SuperValu Securities Litigation
On July 11, 2002, Company shareholders filed a complaint in the District of Minnesota against Supervalu, Inc. alleging damages resulting from the company’s false and misleading public statements concerning their financial status. Specifically, shareholders allege Supervalu failed to disclose that the Company’s net earnings for the quarterly period ending June 19, 1999, were materially inflated because the Company’s pharmacy division controller was deliberately understating the costs of goods sold.
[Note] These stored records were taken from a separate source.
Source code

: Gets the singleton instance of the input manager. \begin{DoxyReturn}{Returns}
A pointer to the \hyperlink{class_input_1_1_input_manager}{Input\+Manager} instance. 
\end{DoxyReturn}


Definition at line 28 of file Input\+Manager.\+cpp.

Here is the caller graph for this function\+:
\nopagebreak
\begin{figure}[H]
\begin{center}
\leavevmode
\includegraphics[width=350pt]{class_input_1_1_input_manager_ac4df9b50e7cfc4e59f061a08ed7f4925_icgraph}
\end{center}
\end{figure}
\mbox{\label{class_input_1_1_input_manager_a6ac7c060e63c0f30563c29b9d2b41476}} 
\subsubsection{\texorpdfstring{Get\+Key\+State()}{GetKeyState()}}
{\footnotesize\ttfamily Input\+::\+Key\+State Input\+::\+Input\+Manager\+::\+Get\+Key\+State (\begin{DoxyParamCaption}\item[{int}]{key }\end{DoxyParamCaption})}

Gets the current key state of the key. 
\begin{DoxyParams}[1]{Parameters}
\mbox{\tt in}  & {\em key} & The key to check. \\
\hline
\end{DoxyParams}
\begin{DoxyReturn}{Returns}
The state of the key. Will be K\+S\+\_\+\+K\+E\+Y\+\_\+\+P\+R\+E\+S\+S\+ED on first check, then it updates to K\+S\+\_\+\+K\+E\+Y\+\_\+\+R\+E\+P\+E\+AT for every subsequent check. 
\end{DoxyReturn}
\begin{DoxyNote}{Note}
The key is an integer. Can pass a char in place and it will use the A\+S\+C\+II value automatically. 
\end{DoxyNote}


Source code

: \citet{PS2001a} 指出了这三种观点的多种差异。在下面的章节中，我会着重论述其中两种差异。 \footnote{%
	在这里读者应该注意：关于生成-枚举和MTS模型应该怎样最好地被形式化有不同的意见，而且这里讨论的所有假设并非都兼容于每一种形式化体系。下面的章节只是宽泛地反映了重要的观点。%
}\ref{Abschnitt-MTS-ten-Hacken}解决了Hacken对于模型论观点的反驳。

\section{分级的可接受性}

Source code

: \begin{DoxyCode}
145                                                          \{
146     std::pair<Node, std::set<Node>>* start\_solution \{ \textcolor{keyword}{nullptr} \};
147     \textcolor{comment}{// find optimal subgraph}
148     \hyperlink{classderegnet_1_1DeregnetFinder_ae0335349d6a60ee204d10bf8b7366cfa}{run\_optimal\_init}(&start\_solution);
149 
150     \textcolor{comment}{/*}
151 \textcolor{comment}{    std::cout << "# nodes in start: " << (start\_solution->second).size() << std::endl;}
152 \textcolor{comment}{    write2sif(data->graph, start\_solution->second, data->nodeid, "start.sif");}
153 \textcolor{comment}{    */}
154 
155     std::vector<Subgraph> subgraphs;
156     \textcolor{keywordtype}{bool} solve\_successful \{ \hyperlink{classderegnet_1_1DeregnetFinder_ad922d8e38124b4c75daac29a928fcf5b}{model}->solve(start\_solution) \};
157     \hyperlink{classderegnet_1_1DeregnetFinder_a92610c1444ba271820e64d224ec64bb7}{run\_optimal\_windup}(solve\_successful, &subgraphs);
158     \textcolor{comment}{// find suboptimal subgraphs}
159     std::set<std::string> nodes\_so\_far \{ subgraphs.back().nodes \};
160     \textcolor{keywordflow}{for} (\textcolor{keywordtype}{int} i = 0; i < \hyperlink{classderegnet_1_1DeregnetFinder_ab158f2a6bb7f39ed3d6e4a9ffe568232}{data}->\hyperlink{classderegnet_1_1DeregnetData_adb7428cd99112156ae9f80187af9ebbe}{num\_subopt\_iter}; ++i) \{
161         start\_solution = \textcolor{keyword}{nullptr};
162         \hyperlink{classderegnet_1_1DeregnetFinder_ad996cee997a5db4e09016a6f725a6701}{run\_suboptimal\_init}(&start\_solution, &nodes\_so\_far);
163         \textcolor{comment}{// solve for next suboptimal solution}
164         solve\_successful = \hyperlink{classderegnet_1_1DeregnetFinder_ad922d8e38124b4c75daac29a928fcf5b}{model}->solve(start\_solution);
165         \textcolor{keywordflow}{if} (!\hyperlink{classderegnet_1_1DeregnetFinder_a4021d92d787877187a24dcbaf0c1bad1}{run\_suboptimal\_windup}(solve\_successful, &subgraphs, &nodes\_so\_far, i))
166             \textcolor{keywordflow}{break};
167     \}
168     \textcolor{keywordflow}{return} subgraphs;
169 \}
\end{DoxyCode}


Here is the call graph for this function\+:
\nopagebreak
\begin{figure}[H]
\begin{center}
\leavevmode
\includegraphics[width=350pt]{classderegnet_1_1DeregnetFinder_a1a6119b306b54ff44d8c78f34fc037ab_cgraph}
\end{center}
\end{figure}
Shareholders also allege Supervalu’s reported financial results were not presented in conformity with Generally Accepted Accounting Principles ("GAAP") and were in violation of SEC Rules. As a result of the false and misleading statements, the Company’ s shares were traded at artificially inflated prices.
On June 25, 2002, the truth was revealed when Supervalu publicly admitted that its earnings and results of operations had been materially misstated as a result of accounting improprieties in the Company’s pharmacy division. The Company announced that based on its own accounting review, it might have to restate earnings for the cost of goods sold for at least four years.
In response to the Company’s disclosure, the price of Supervalu common stock dropped from $28.06 per share to $21.95 per share - a single day decline of $6.11 or approximately 22%. On July 1, 2002 Supervalu, did in fact, restate its financial statements for all of Fiscal Years 2000, 2001, and 2002.
On August 17, 2004, the District Court Judge Joan N. Erickson granted final approval to a settlement.